EXTRACTED RECORDS
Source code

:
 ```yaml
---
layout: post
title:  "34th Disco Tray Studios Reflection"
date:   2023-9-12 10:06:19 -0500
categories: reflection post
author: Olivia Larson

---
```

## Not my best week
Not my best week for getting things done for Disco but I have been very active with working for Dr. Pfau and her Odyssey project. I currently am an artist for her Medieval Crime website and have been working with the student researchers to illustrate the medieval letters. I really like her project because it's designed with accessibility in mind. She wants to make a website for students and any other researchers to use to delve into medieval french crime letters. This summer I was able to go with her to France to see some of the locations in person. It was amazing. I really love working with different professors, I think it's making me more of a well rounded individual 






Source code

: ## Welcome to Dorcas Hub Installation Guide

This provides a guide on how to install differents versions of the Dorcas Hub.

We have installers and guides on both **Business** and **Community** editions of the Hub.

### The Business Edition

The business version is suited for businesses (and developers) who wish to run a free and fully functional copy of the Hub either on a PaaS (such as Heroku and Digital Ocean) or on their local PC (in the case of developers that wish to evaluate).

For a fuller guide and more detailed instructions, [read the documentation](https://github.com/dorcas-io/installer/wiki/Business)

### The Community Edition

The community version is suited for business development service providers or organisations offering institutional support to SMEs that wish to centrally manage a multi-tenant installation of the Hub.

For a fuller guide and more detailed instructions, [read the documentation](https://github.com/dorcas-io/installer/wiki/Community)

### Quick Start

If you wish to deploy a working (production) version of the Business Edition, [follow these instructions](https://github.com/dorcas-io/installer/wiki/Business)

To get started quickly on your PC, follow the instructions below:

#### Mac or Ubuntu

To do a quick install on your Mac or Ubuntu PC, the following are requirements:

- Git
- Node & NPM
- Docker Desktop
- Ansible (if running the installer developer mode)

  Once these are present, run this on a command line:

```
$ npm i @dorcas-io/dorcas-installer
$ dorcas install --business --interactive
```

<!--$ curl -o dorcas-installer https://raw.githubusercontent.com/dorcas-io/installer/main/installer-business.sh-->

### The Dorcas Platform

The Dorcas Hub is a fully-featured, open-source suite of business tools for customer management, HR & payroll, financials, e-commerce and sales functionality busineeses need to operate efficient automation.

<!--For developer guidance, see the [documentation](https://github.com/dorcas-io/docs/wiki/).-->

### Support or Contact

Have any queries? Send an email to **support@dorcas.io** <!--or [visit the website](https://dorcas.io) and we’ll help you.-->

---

YOUR INSTRUCTIONS
Identify all lines in the records above with the word "read".

ANSWER BOX
For a fuller guide and more detailed instructions, [read the documentation](https://github.com/dorcas-io/installer/wiki/Business)
For a fuller guide and more detailed instructions, [read the documentation](https://github.com/dorcas-io/installer/wiki/Community)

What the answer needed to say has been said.